> _What the task asks_: Reproduce each line of the entries that carries "from".

> _Stored data_:
--------
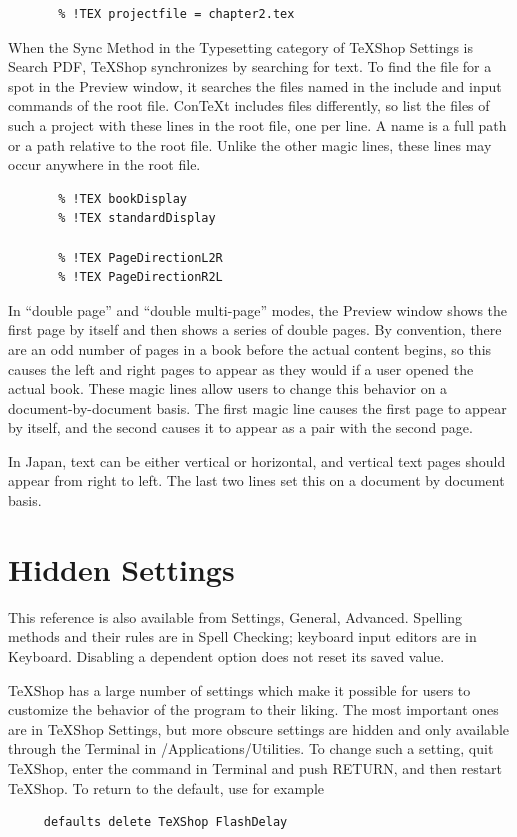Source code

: \documentclass[11pt, oneside]{article}   	%
\begin{document}
\begin{verbatim}
       % !TEX projectfile = chapter2.tex
\end{verbatim}

When the Sync Method in the Typesetting category of TeXShop Settings is Search PDF, TeXShop synchronizes by searching for text. To find the file for a spot in the Preview window, it searches the files named in the include and input commands of the root file. ConTeXt includes files differently, so list the files of such a project with these lines in the root file, one per line. A name is a full path or a path relative to the root file. Unlike the other magic lines, these lines may occur anywhere in the root file.

\newpage
\begin{verbatim}
       % !TEX bookDisplay
       % !TEX standardDisplay
       
       % !TEX PageDirectionL2R
       % !TEX PageDirectionR2L
\end{verbatim}

In ``double page'' and ``double multi-page'' modes, the Preview window shows the first page by itself and then shows a series of double pages. By convention, there are an odd number of pages in a book before the actual content begins, so this causes the left and right pages to appear as they would if a user opened the actual book.  These magic lines allow users to change this behavior on a document-by-document basis. The first magic line causes the first page to appear by itself, and the second causes it to appear as a pair with the second page.

 In Japan, text can be either vertical or horizontal, and vertical text pages should appear from right to left.  The last two lines set this on a document by document basis.


 
\section{Hidden Settings}
This reference is also available from Settings, General, Advanced. Spelling methods and their rules are in Spell Checking; keyboard input editors are in Keyboard. Disabling a dependent option does not reset its saved value.

TeXShop has a large number of settings which make it possible for users to customize the behavior of the program to their liking. The most important ones are in TeXShop Settings, but more obscure settings are hidden and only available through the Terminal in /Applications/Utilities. To change such a setting, quit TeXShop, enter the command in Terminal and push RETURN, and then restart TeXShop. To return to the default, use for example
\begin{verbatim}
     defaults delete TeXShop FlashDelay
\end{verbatim}
\end{document}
--------
> _Solved exercise_:
 In Japan, text can be either vertical or horizontal, and vertical text pages should appear from right to left.  The last two lines set this on a document by document basis.
This reference is also available from Settings, General, Advanced. Spelling methods and their rules are in Spell Checking; keyboard input editors are in Keyboard. Disabling a dependent option does not reset its saved value.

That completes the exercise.